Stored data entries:
* * * *

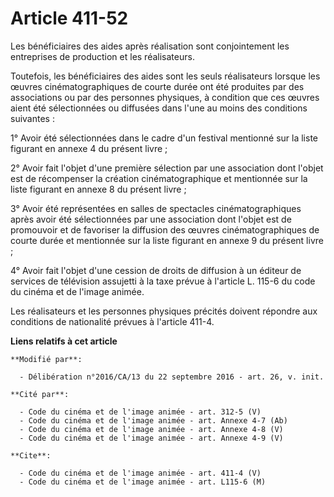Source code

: # Article 411-52

Les bénéficiaires des aides après réalisation sont conjointement les entreprises de production et les réalisateurs. 

Toutefois, les bénéficiaires des aides sont les seuls réalisateurs lorsque les œuvres cinématographiques de courte durée ont
été produites par des associations ou par des personnes physiques, à condition que ces œuvres aient été sélectionnées ou
diffusées dans l'une au moins des conditions suivantes : 

1° Avoir été sélectionnées dans le cadre d'un festival mentionné sur la liste figurant en annexe 4 du présent livre ; 

2° Avoir fait l'objet d'une première sélection par une association dont l'objet est de récompenser la création
cinématographique et mentionnée sur la liste figurant en annexe 8 du présent livre ; 

3° Avoir été représentées en salles de spectacles cinématographiques après avoir été sélectionnées par une association dont
l'objet est de promouvoir et de favoriser la diffusion des œuvres cinématographiques de courte durée et mentionnée sur la
liste figurant en annexe 9 du présent livre ; 

4° Avoir fait l'objet d'une cession de droits de diffusion à un éditeur de services de télévision assujetti à la taxe prévue
à l'article L. 115-6 du code du cinéma et de l'image animée. 

Les réalisateurs et les personnes physiques précités doivent répondre aux conditions de nationalité prévues à l'article
411-4.

**Liens relatifs à cet article**

	**Modifié par**:

	  - Délibération n°2016/CA/13 du 22 septembre 2016 - art. 26, v. init.

	**Cité par**:

	  - Code du cinéma et de l'image animée - art. 312-5 (V)
	  - Code du cinéma et de l'image animée - art. Annexe 4-7 (Ab)
	  - Code du cinéma et de l'image animée - art. Annexe 4-8 (V)
	  - Code du cinéma et de l'image animée - art. Annexe 4-9 (V)

	**Cite**:

	  - Code du cinéma et de l'image animée - art. 411-4 (V)
	  - Code du cinéma et de l'image animée - art. L115-6 (M)
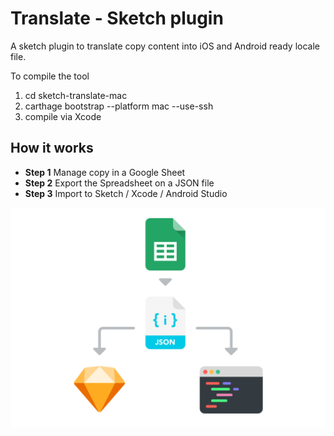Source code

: # Translate - Sketch plugin
A sketch plugin to translate copy content into iOS and Android ready locale file.

To compile the tool
1. cd sketch-translate-mac
2. carthage bootstrap --platform mac --use-ssh
3. compile via Xcode

## How it works
* **Step 1** Manage copy in a Google Sheet
* **Step 2** Export the Spreadsheet on a JSON file
* **Step 3** Import to Sketch / Xcode / Android Studio

![Process](images/loc_illo_diagram.png)
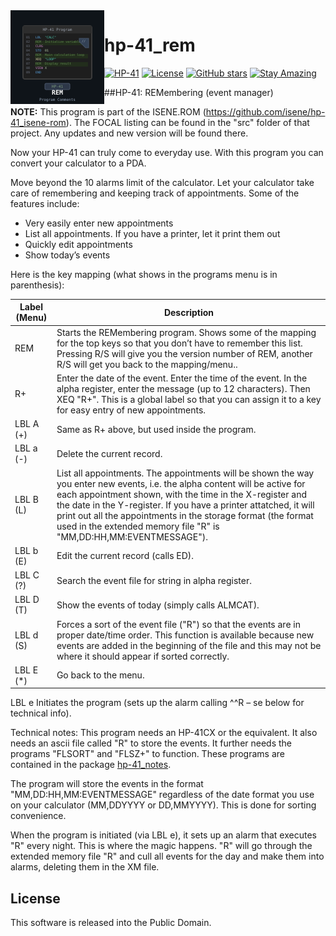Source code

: <img src="img/rem_logo.svg" align="left" width="150" height="150" alt="REM Logo">

# hp-41_rem

[![HP-41](https://img.shields.io/badge/HP--41-Calculator-orange)](https://en.wikipedia.org/wiki/HP-41C)
[![License](https://img.shields.io/badge/License-Public%20Domain-brightgreen.svg)](https://unlicense.org/)
[![GitHub stars](https://img.shields.io/github/stars/isene/hp-41_rem.svg)](https://github.com/isene/hp-41_rem/stargazers)
[![Stay Amazing](https://img.shields.io/badge/Stay-Amazing-blue.svg)](https://isene.org)

##HP-41: REMembering (event manager)

**NOTE:** This program is part of the ISENE.ROM (https://github.com/isene/hp-41_isene-rom). The FOCAL listing can be found in the "src" folder of that project. Any updates and new version will be found there.

Now your HP-41 can truly come to everyday use. With this program you can convert your calculator to a PDA.

Move beyond the 10 alarms limit of the calculator. Let your calculator take care of remembering and keeping track of appointments. Some of the features include:

* Very easily enter new appointments
* List all appointments. If you have a printer, let it print them out
* Quickly edit appointments
* Show today’s events

Here is the key mapping (what shows in the programs menu is in parenthesis):

Label (Menu)	|Description
----------------|-----------
REM	|Starts the REMembering program. Shows some of the mapping for the top keys so that you don’t have to remember this list. Pressing R/S will give you the version number of REM, another R/S will get you back to the mapping/menu..
R+	|Enter the date of the event. Enter the time of the event. In the alpha register, enter the message (up to 12 characters). Then XEQ "R+". This is a global label so that you can assign it to a key for easy entry of new appointments.
LBL A (+)	|Same as R+ above, but used inside the program.
LBL a (-)	|Delete the current record.
LBL B (L)	|List all appointments. The appointments will be shown the way you enter new events, i.e. the alpha content will be active for each appointment shown, with the time in the X-register and the date in the Y-register. If you have a printer attatched, it will print out all the appointments in the storage format (the format used in the extended memory file "R" is "MM,DD:HH,MM:EVENTMESSAGE").
LBL b (E)	|Edit the current record (calls ED).
LBL C (?)	|Search the event file for string in alpha register.
LBL D (T)	|Show the events of today (simply calls ALMCAT).
LBL d (S)	|Forces a sort of the event file ("R") so that the events are in proper date/time order. This function is available because new events are added in the beginning of the file and this may not be where it should appear if sorted correctly.
LBL E (\*)	|Go back to the menu.
LBL e	Initiates the program (sets up the alarm calling ^^R – se below for technical info).

Technical notes: This program needs an HP-41CX or the equivalent. It also needs an ascii file called "R" to store the events. It further needs the programs "FLSORT" and "FLSZ+" to function. These programs are contained in the package [hp-41_notes](https://github.com/isene/hp-41_notes).

The program will store the events in the format "MM,DD:HH,MM:EVENTMESSAGE" regardless of the date format you use on your calculator (MM,DDYYYY or DD,MMYYYY). This is done for sorting convenience.

When the program is initiated (via LBL e), it sets up an alarm that executes "R" every night. This is where the magic happens. "R" will go through the extended memory file "R" and cull all events for the day and make them into alarms, deleting them in the XM file.

## License
This software is released into the Public Domain.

* * * *

Required action:
Produce only the lines from the line containing "to the menu." through the line containing "Technical notes: This", inclusive of both, exactly as they stand in the entries above.

Exercise answer:
LBL E (\*)	|Go back to the menu.
LBL e	Initiates the program (sets up the alarm calling ^^R – se below for technical info).

Technical notes: This program needs an HP-41CX or the equivalent. It also needs an ascii file called "R" to store the events. It further needs the programs "FLSORT" and "FLSZ+" to function. These programs are contained in the package [hp-41_notes](https://github.com/isene/hp-41_notes).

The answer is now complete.